On top of that, in order to achieve redundancy as well as spreading load, the index gateway ring uses by default a replication factor of 3.
This means, before an index gateway client makes a request to the index gateway server, it first hashes the tenant ID and then requests a replication set for that hash from the index gateway ring. Due to the fixed replication factor (RF), the replication set contains three server addresses.
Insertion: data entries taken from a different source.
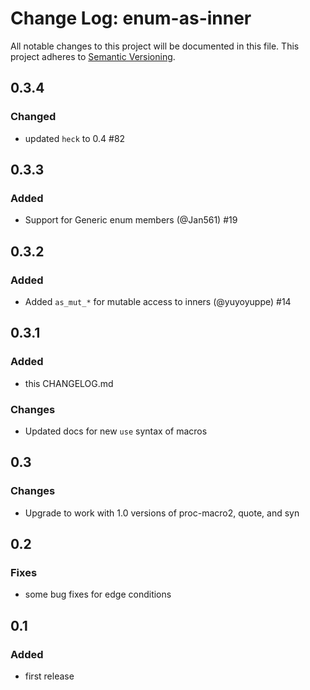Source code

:# Change Log: enum-as-inner

All notable changes to this project will be documented in this file.
This project adheres to [Semantic Versioning](http://semver.org/).

## 0.3.4

### Changed

- updated `heck` to 0.4 #82

## 0.3.3

### Added

- Support for Generic enum members (@Jan561) #19

## 0.3.2

### Added

- Added `as_mut_*` for mutable access to inners (@yuyoyuppe) #14

## 0.3.1

### Added

- this CHANGELOG.md

### Changes

- Updated docs for new `use` syntax of macros

## 0.3

### Changes

- Upgrade to work with 1.0 versions of proc-macro2, quote, and syn

## 0.2

### Fixes

- some bug fixes for edge conditions

## 0.1

### Added

- first release
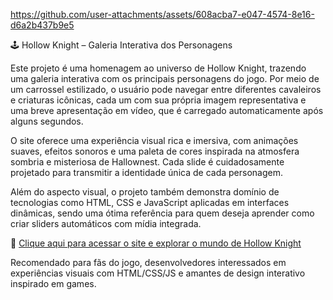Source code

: https://github.com/user-attachments/assets/608acba7-e047-4574-8e16-d6a2b437b9e5


🕹️ Hollow Knight – Galeria Interativa dos Personagens

Este projeto é uma homenagem ao universo de Hollow Knight, trazendo uma galeria interativa com os principais personagens do jogo. Por meio de um carrossel estilizado, o usuário pode navegar entre diferentes cavaleiros e criaturas icônicas, cada um com sua própria imagem representativa e uma breve apresentação em vídeo, que é carregado automaticamente após alguns segundos.

O site oferece uma experiência visual rica e imersiva, com animações suaves, efeitos sonoros e uma paleta de cores inspirada na atmosfera sombria e misteriosa de Hallownest. Cada slide é cuidadosamente projetado para transmitir a identidade única de cada personagem.

Além do aspecto visual, o projeto também demonstra domínio de tecnologias como HTML, CSS e JavaScript aplicadas em interfaces dinâmicas, sendo uma ótima referência para quem deseja aprender como criar sliders automáticos com mídia integrada.

🔗 [Clique aqui para acessar o site e explorar o mundo de Hollow Knight](https://9-hollow-knight.vercel.app/)

Recomendado para fãs do jogo, desenvolvedores interessados em experiências visuais com HTML/CSS/JS e amantes de design interativo inspirado em games.
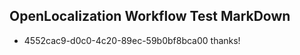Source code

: ## OpenLocalization Workflow Test MarkDown
* 4552cac9-d0c0-4c20-89ec-59b0bf8bca00 thanks!

<!--HONumber=Jul16_HO4-->


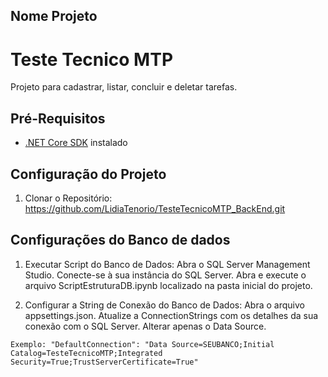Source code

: ## Nome Projeto
# Teste Tecnico MTP

Projeto para cadastrar, listar, concluir e deletar tarefas.

## Pré-Requisitos
- [.NET Core SDK](https://www.microsoft.com/en-us/sql-server/sql-server-downloads) instalado

## Configuração do Projeto
1. Clonar o Repositório:
   https://github.com/LidiaTenorio/TesteTecnicoMTP_BackEnd.git

## Configurações do Banco de dados
  1. Executar Script do Banco de Dados:
     Abra o SQL Server Management Studio.
     Conecte-se à sua instância do SQL Server.
     Abra e execute o arquivo ScriptEstruturaDB.ipynb localizado na pasta inicial do projeto.

  3. Configurar a String de Conexão do Banco de Dados:
     Abra o arquivo appsettings.json.
     Atualize a ConnectionStrings com os detalhes da sua conexão com o SQL Server. Alterar apenas o Data Source.

    Exemplo: "DefaultConnection": "Data Source=SEUBANCO;Initial Catalog=TesteTecnicoMTP;Integrated Security=True;TrustServerCertificate=True"


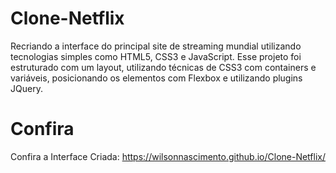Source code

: # Clone-Netflix
Recriando a interface do principal site de streaming mundial utilizando tecnologias simples como HTML5, CSS3 e JavaScript. Esse projeto foi estruturado com um layout, utilizando técnicas de CSS3 com containers e variáveis, posicionando os elementos com Flexbox e utilizando plugins JQuery.

# Confira
Confira a Interface Criada: https://wilsonnascimento.github.io/Clone-Netflix/
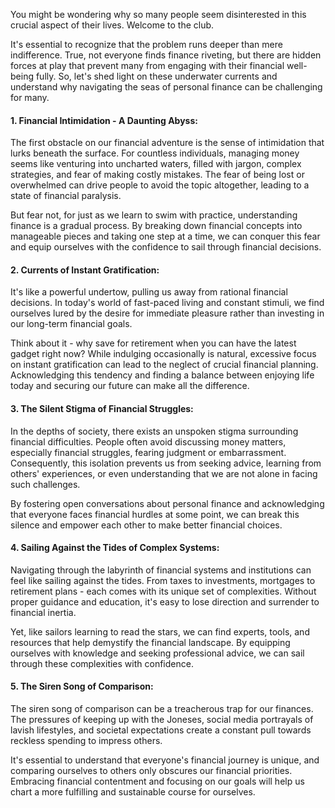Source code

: 
You might be wondering why so many people seem disinterested in this crucial aspect of their lives. Welcome to the club.

It's essential to recognize that the problem runs deeper than mere indifference. True, not everyone finds finance riveting, but there are hidden forces at play that prevent many from engaging with their financial well-being fully. So, let's shed light on these underwater currents and understand why navigating the seas of personal finance can be challenging for many.

#### 1. Financial Intimidation - A Daunting Abyss:

The first obstacle on our financial adventure is the sense of intimidation that lurks beneath the surface. For countless individuals, managing money seems like venturing into uncharted waters, filled with jargon, complex strategies, and fear of making costly mistakes. The fear of being lost or overwhelmed can drive people to avoid the topic altogether, leading to a state of financial paralysis.

But fear not, for just as we learn to swim with practice, understanding finance is a gradual process. By breaking down financial concepts into manageable pieces and taking one step at a time, we can conquer this fear and equip ourselves with the confidence to sail through financial decisions.

#### 2. Currents of Instant Gratification:

It's like a powerful undertow, pulling us away from rational financial decisions. In today's world of fast-paced living and constant stimuli, we find ourselves lured by the desire for immediate pleasure rather than investing in our long-term financial goals.

Think about it - why save for retirement when you can have the latest gadget right now? While indulging occasionally is natural, excessive focus on instant gratification can lead to the neglect of crucial financial planning. Acknowledging this tendency and finding a balance between enjoying life today and securing our future can make all the difference.

#### 3. The Silent Stigma of Financial Struggles:

In the depths of society, there exists an unspoken stigma surrounding financial difficulties. People often avoid discussing money matters, especially financial struggles, fearing judgment or embarrassment. Consequently, this isolation prevents us from seeking advice, learning from others' experiences, or even understanding that we are not alone in facing such challenges.

By fostering open conversations about personal finance and acknowledging that everyone faces financial hurdles at some point, we can break this silence and empower each other to make better financial choices.

#### 4. Sailing Against the Tides of Complex Systems:

Navigating through the labyrinth of financial systems and institutions can feel like sailing against the tides. From taxes to investments, mortgages to retirement plans - each comes with its unique set of complexities. Without proper guidance and education, it's easy to lose direction and surrender to financial inertia.

Yet, like sailors learning to read the stars, we can find experts, tools, and resources that help demystify the financial landscape. By equipping ourselves with knowledge and seeking professional advice, we can sail through these complexities with confidence.

#### 5. The Siren Song of Comparison:

The siren song of comparison can be a treacherous trap for our finances. The pressures of keeping up with the Joneses, social media portrayals of lavish lifestyles, and societal expectations create a constant pull towards reckless spending to impress others.

It's essential to understand that everyone's financial journey is unique, and comparing ourselves to others only obscures our financial priorities. Embracing financial contentment and focusing on our goals will help us chart a more fulfilling and sustainable course for ourselves.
On every request, a random server from that list is picked to then execute the request on.
Problem Statement
The current strategy of sharding by tenant ID and having a replication factor fails in the long run, because even when running lots of index gateways, only a maximum of n
instances could be utilized by a single tenant, where n
is the value of the configured RF.
Another problem is that the RF is fixed and the same for all tenants, independent of their actual size in terms of log volume or query rate.
Goals
The goal of this document is to find a better sharding mechanism for the index gateway, so that there are no boundaries for scaling the service horizontally.
- The sharding needs to account for the “size” of a tenant.
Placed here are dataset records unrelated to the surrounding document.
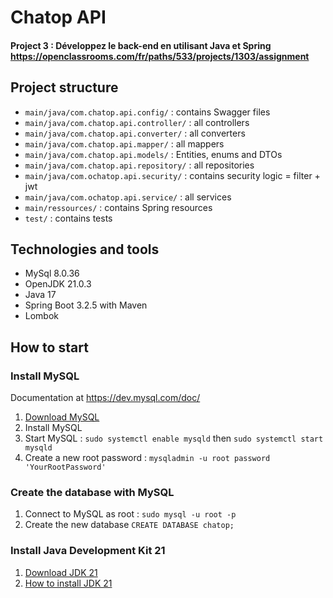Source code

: # Chatop API
#### Project 3 : Développez le back-end en utilisant Java et Spring https://openclassrooms.com/fr/paths/533/projects/1303/assignment

## Project structure
* `main/java/com.chatop.api.config/` : contains Swagger files
* `main/java/com.chatop.api.controller/` : all controllers
* `main/java/com.chatop.api.converter/` : all converters
* `main/java/com.chatop.api.mapper/` : all mappers
* `main/java/com.chatop.api.models/` : Entities, enums and DTOs
* `main/java/com.chatop.api.repository/` : all repositories
* `main/java/com.ochatop.api.security/` : contains security logic = filter + jwt
* `main/java/com.ochatop.api.service/` : all services
* `main/ressources/` : contains Spring resources
* `test/` : contains tests

## Technologies and tools
* MySql 8.0.36
* OpenJDK 21.0.3
* Java 17
* Spring Boot 3.2.5 with Maven
* Lombok

## How to start

### Install MySQL
Documentation at https://dev.mysql.com/doc/
1. [Download MySQL](https://dev.mysql.com/downloads/mysql/)
2. Install MySQL
3. Start MySQL : `sudo systemctl enable mysqld` then `sudo systemctl start mysqld`
4. Create a new root password : `mysqladmin -u root password 'YourRootPassword'`

### Create the database with MySQL
1. Connect to MySQL as root : `sudo mysql -u root -p`
2. Create the new database `CREATE DATABASE chatop;`

### Install Java Development Kit 21
1. [Download JDK 21](https://www.oracle.com/java/technologies/downloads/#java21)
2. [How to install JDK 21](https://docs.oracle.com/en/java/javase/21/install/overview-jdk-installation.html)
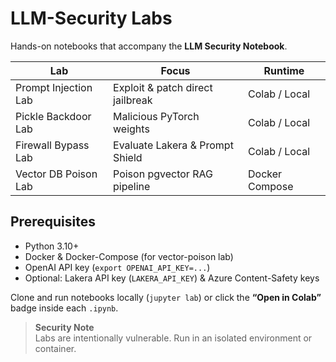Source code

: # LLM-Security Labs

Hands-on notebooks that accompany the **LLM Security Notebook**.

| Lab | Focus | Runtime |
|-----|-------|---------|
| Prompt Injection Lab | Exploit & patch direct jailbreak | Colab / Local |
| Pickle Backdoor Lab | Malicious PyTorch weights | Colab / Local |
| Firewall Bypass Lab | Evaluate Lakera & Prompt Shield | Colab / Local |
| Vector DB Poison Lab | Poison pgvector RAG pipeline | Docker Compose |

## Prerequisites

- Python 3.10+  
- Docker & Docker-Compose (for vector-poison lab)  
- OpenAI API key (`export OPENAI_API_KEY=...`)  
- Optional: Lakera API key (`LAKERA_API_KEY`) & Azure Content-Safety keys

Clone and run notebooks locally (`jupyter lab`) or click the **“Open in Colab”** badge inside each `.ipynb`.

> **Security Note**  
> Labs are intentionally vulnerable. Run in an isolated environment or container.
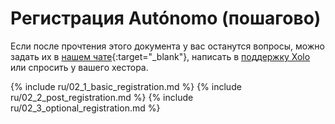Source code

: # Регистрация Autónomo (пошагово)

Если после прочтения этого документа у вас останутся вопросы, можно задать их в 
[нашем чате](https://bit.ly/it-autonomos-es){:target="_blank"}, написать в [поддержку Xolo](#контакты-сапорта) или 
спросить у вашего хестора.

{% include ru/02_1_basic_registration.md %}
{% include ru/02_2_post_registration.md %}
{% include ru/02_3_optional_registration.md %}

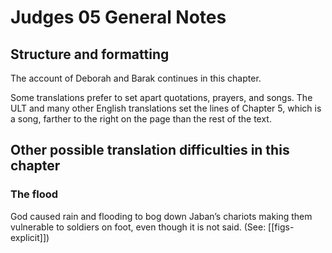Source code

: # Judges 05 General Notes
## Structure and formatting

The account of Deborah and Barak continues in this chapter.

Some translations prefer to set apart quotations, prayers, and songs. The ULT and many other English translations set the lines of Chapter 5, which is a song, farther to the right on the page than the rest of the text.

## Other possible translation difficulties in this chapter

### The flood

God caused rain and flooding to bog down Jaban’s chariots making
them vulnerable to soldiers on foot, even though it is not said. (See: [[figs-explicit]])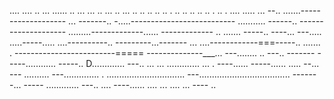 .... .... .. ... ...... .. ... ... .. ... .. ... .. .. .. .. .. . .. .. .. .. .. . .. . .... 
..... ...
--.. .......-------------------
... -------.. -.....--------------------------
........... ------.. --------------------
.........-------------...... -------------
.. ....... -----.. ----... 
---..... .....-----..... ....----------.. ---------...-------
... ....------------===-----.. ....... . -------------------------=====
--------------___... ---........ .. ---.. -------
-----............  -----.. D............. ---.. 
... ... ............. ... . ----...... -----...... ..... --... ---
.......... ---.............. . 
............................... 
---.................................... -------... -----
............. ---.. 
.... ----...... 
.... 
... ....    ... ----
.. 

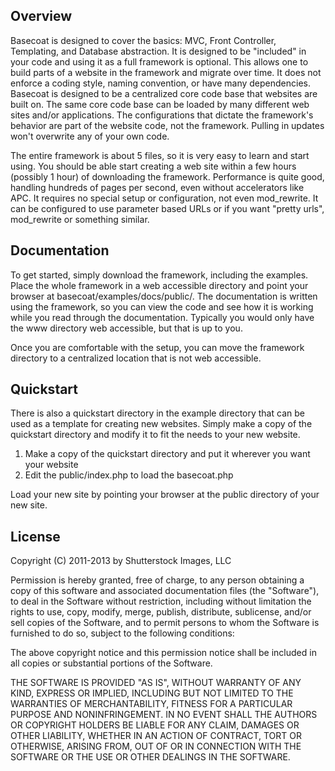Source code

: <h2>Overview</h2>
Basecoat is designed to cover the basics: MVC, Front Controller, Templating, and Database abstraction. It is designed to be "included" in your code and using it as a full framework is optional. This allows one to build parts of a website in the framework and migrate over time. It does not enforce a coding style, naming convention, or have many dependencies. Basecoat is designed to be a centralized core code base that websites are built on. The same core code base can be loaded by many different web sites and/or applications. The configurations that dictate the framework's behavior are part of the website code, not the framework. Pulling in updates won't overwrite any of your own code. 

The entire framework is about 5 files, so it is very easy to learn and start using. You should be able start creating a web site within a few hours (possibly 1 hour) of downloading the framework. Performance is quite good, handling hundreds of pages per second, even without accelerators like APC. It requires no special setup or configuration, not even mod_rewrite. It can be configured to use parameter based URLs or if you want "pretty urls", mod_rewrite or something similar.

<h2>Documentation</h2>
To get started, simply download the framework, including the examples. Place the whole framework in a web accessible directory and point your browser at basecoat/examples/docs/public/. The documentation is written using the framework, so you can view the code and see how it is working while you read through the documentation. Typically you would only have the www directory web accessible, but that is up to you.

Once you are comfortable with the setup, you can move the framework directory to a centralized location that is not web accessible.

<h2>Quickstart</h2>
There is also a quickstart directory in the example directory that can be used as a template for creating new websites. Simply make a copy of the quickstart directory and modify it to fit the needs to your new website.
<ol>
<li>Make a copy of the quickstart directory and put it wherever you want your website</li>
<li>Edit the public/index.php to load the basecoat.php</li>
</ol>
Load your new site by pointing your browser at the public directory of your new site.

<h2>License</h2>
Copyright (C) 2011-2013 by Shutterstock Images, LLC

Permission is hereby granted, free of charge, to any person obtaining a copy of this software and associated documentation files (the "Software"), to deal in the Software without restriction, including without limitation the rights to use, copy, modify, merge, publish, distribute, sublicense, and/or sell copies of the Software, and to permit persons to whom the Software is furnished to do so, subject to the following conditions:

The above copyright notice and this permission notice shall be included in all copies or substantial portions of the Software.

THE SOFTWARE IS PROVIDED "AS IS", WITHOUT WARRANTY OF ANY KIND, EXPRESS OR IMPLIED, INCLUDING BUT NOT LIMITED TO THE WARRANTIES OF MERCHANTABILITY, FITNESS FOR A PARTICULAR PURPOSE AND NONINFRINGEMENT. IN NO EVENT SHALL THE AUTHORS OR COPYRIGHT HOLDERS BE LIABLE FOR ANY CLAIM, DAMAGES OR OTHER LIABILITY, WHETHER IN AN ACTION OF CONTRACT, TORT OR OTHERWISE, ARISING FROM, OUT OF OR IN CONNECTION WITH THE SOFTWARE OR THE USE OR OTHER DEALINGS IN THE SOFTWARE.
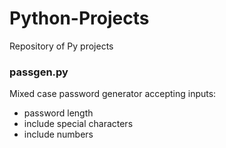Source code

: # Python-Projects
Repository of Py projects

### passgen.py
Mixed case password generator accepting inputs:
  * password length
  * include special characters
  * include numbers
- A single tenant needs to be able to utilize more than three index gateways.
Proposals
Proposal 0: Do nothing
If we do not improve the sharding mechanism for the index gateways and leave it as it is, it will become more and more difficult to serve metadata queries for large tenant in a reasonable amount of time, proportionally to the demand for these queries.
Proposal 1: Dynamic replication factor
Instead of using a fixed replication factor of 3, the RF can be derived from the amount of active members in the index gateway ring. That means that the RF would be a percentage of the available gateway instances. For example, a ring with 12 instances and 30% replication utilization would result in a RF of 3 (floor(12*0.3)
). Scaling up to 18 instances would result in a RF of 5.
This approach would solve the problem of horizontal scaling. However, it does not solve the problem of different tenant sizes. It also fails to ensure replication for availability when running a small number of instances, unless there is a fixed lower value for the RF. It also tends to over-shard data in large index gateway deployments.
Proposal 2: Fixed per-tenant replication factor
Adding a random shard ID (e.g. shard-0
, shard-1
, … shard-n
) to the tenant ID allows to utilize a certain amount of n
instances. The amount of shards can be implemented as a per-tenant override setting. This would allow to use different amount of instances for each tenant. However, this approach results in non-deterministic hash keys.
Proposal 3: Shard by index files
In order to answer requests, the index gateway needs to download index files from the object storage, and since Loki builds a daily index file per tenant, these index files can be sharded evenly across all available index gateway instances. Each instance is then assigned a unique set of index files which it can answer metadata queries for.
This means that the sharding key is the name of the file in object storage. While this name encodes both the tenant and the date, this is not strictly necessary. Such a sharding mechanism could shard any files from object storage across a set of instances of a ring.
If the time range for the requested metadata is within a single day then a single index gateway instance can answer the metadata request. However, if a metadata request spans multiple days, also multiple index gateway instances are involved. There are two ways to solve this:
A) Split and merge on client side
The client resolves the necessary index files and their respective gateway instances. It splits the request into multiple sub-requests, executes them and merges them into a single result.
Pros:
- Only the minimum necessary amount of requests are performed.
Cons:
- The client requires information about how to split and merge requests.
B) Split and merge on index gateway handler side
The client can execute a request on any index gateway. This handler instance then identifies the index files that are involved, splits the query, and resolves the appropriate instances. Once it received the sub-queries it resembles the full response result and sends it back to the client.
Pros:
- Sharding is handled transparently to the client.
- Clients can communicate with any instance of the index gateway ring.
- Domain information about splitting and merging is kept within index gateway server implementation.
Due to it’s architectural advantages, option B is proposed.